March 17 Thursday – In Hartford Sam responded to an invitation by Annie A. Fields to stay with her during his planned Boston visit, to read “English As She Is Taught” at the Longfellow Memorial on Mar. 31. He accepted but warned of “timorous” misgivings:
I suspect I’m a smoky & uncomfortable guest for civilized folk [MTP]. Note: Sam usually did not like to stay in private homes, preferring the freedom of hotels; this may be an excuse.
Sam then wrote to Sarah Orne Jewett that the conflict between reading in Boston and New Haven on the same day might be fixed if she would give him “the very first reading in the programme,” so he might then take the 3 p.m. train, arriving in New Haven by 7 p.m. If that was agreeable, Sam would read “English As She Is Taught” [MTP].
Note: Sam may or may not have known at this point of the “Boston marriage” of Annie and Sarah O. Jewett.
Sam also wrote to Richard Watson Gilder, asking for a couple of proofs of “English As She Is Taught” to use in the Boston and New Haven readings on Mar. 31. Sam took liberties to read the article, which would appear on Apr. 1 in the Century Magazine, but he felt Gilder wouldn’t mind. By implication Gilder had granted the request for the Yale Kent Club reading.
There isn’t time to ask your permission for the brief Boston Museum reading, but you would grant it anyhow, for Brer Longfellow’s sake; & the Boston brethren are very urgent. Holmes, Lowell, Howells & Aldrich are in the list of readers [MTP].
Sam went to New York City, where he gave a speech/toast/talk at the informal Kinsmen Club (See Mar. 1883 entry for the history and makeup of this group, which did not meet after this year.) The content of Sam’s remarks are not known.
Desirous to the point of being desperate, the young Canadian handicapped writer Bruce W. Munro wrote “just once more” to Sam:
I hardly expected that you would wade through my book — that would be asking too much. But can you not do me the kindness to say that my book would prove interesting to those who care for that sort of literature — or something to that effect. A word of praise from you would help me wonderfully just now. Your reputation is too impregnably established here to be jeopardized by the mere act of indorsing a hundred such books as mine. …

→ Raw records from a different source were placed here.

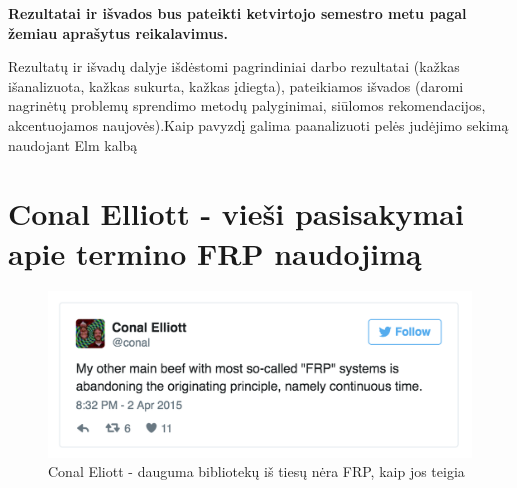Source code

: \documentclass{VUMIFPSmagistrinis}
\begin{document}

\textbf{Rezultatai ir išvados bus pateikti ketvirtojo semestro metu pagal žemiau aprašytus reikalavimus.}

Rezultatų ir išvadų dalyje išdėstomi pagrindiniai darbo rezultatai (kažkas
išanalizuota, kažkas sukurta, kažkas įdiegta), pateikiamos išvados (daromi
nagrinėtų problemų sprendimo metodų palyginimai, siūlomos rekomendacijos,
akcentuojamos naujovės).Kaip pavyzdį galima paanalizuoti pelės judėjimo sekimą naudojant Elm kalbą

\printbibliography[heading=bibintoc]  %





\appendix  %

\section{Conal Elliott - vieši pasisakymai apie termino FRP naudojimą}

\begin{figure}[H]
    \centering
    \includegraphics[scale=0.5]{img/not_frp1}
    \caption{Conal Eliott - dauguma bibliotekų iš tiesų nėra FRP, kaip jos teigia}
    \label{img:not_frp1}
\end{figure}
\end{document}
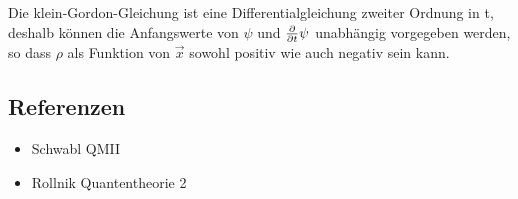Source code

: Die klein-Gordon-Gleichung ist eine Differentialgleichung zweiter Ordnung in t, deshalb können die Anfangswerte von \(\psi\) und \(\pdiff_t\psi\) unabhängig vorgegeben werden, so dass \(\rho\) als Funktion von \(\vec x\) sowohl positiv wie auch negativ sein kann. 




\subsection*{Referenzen}
\begin{itemize}
\item Schwabl QMII
\item Rollnik Quantentheorie 2
\end{itemize}



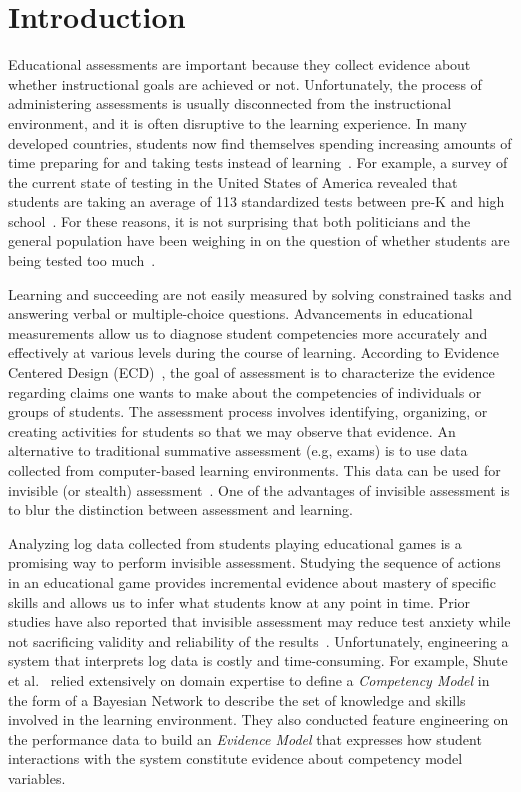 \documentclass{sigchi}
\begin{document}
	
	\section{Introduction}
	Educational assessments are important because they collect evidence about  whether instructional goals are achieved or not.
	Unfortunately, the process of  administering assessments is usually disconnected from the instructional environment, and  it is often  disruptive to the learning experience. 
	In many developed countries, students now find themselves spending increasing amounts of time preparing for and taking tests instead of learning~\cite{hofman2015re}.
	For example, a  survey of the current state of testing in the United States of America revealed that students are taking an average of 113 standardized tests between pre-K and high school~\cite{lazarin2014testing}. 
	For these reasons, it is not surprising that both politicians and the general population have been weighing in on the question of whether students are being tested too much~\cite{lazarin2014testing}.
	
	Learning and succeeding are not easily measured by solving constrained tasks and answering verbal or multiple-choice questions.
	Advancements in educational  measurements allow us to diagnose student competencies more accurately and effectively at various levels during the course of learning.
	According to Evidence Centered Design (ECD)~\cite{mislevy2012design}, the goal of assessment is to characterize the evidence regarding claims one wants to make about the competencies of individuals or groups of students.
	The assessment process involves identifying, organizing, or creating activities for students so that we may observe that evidence.
	An alternative to traditional summative assessment (e.g, exams) is to use data collected from computer-based learning environments.
	This data can be used for invisible (or stealth) assessment~\cite{shute2013stealth}.
	One of the advantages of invisible assessment is to blur the distinction between assessment and learning.
	
	Analyzing log data collected from students playing educational games is a  promising way to perform invisible assessment.
	Studying the sequence of actions in an educational game provides incremental evidence about mastery of specific skills and allows us to infer what students know at any point in time.
	Prior studies have also reported that invisible assessment may reduce test anxiety while not sacrificing validity and reliability of the results~\cite{shute2008you}.
	Unfortunately, engineering a system that interprets log data is costly and time-consuming.
	For example, Shute et al.~\cite{shute2013stealth, shute2009melding} relied extensively on domain expertise to define a \textit{Competency Model} in the form of a Bayesian Network to describe the set of knowledge and skills involved in the learning environment.
	They also conducted feature engineering on the performance data to build an \textit{Evidence Model} that expresses how student interactions with the system constitute evidence about competency model variables.
	
\end{document}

I am very much pleased with your letter, although there are but few crumbs of comfort in it for me.
Munro added a PS citing Luke 18:5 as a “precident” for his persistence (KJV: “Yet because this widow troubleth me, I will avenge her, lest by her continual coming she weary me.”) He then asked if he was not “harder to shake off than two or three widows of Bible times?” and that having been a book agent he knew something of human nature [MTP].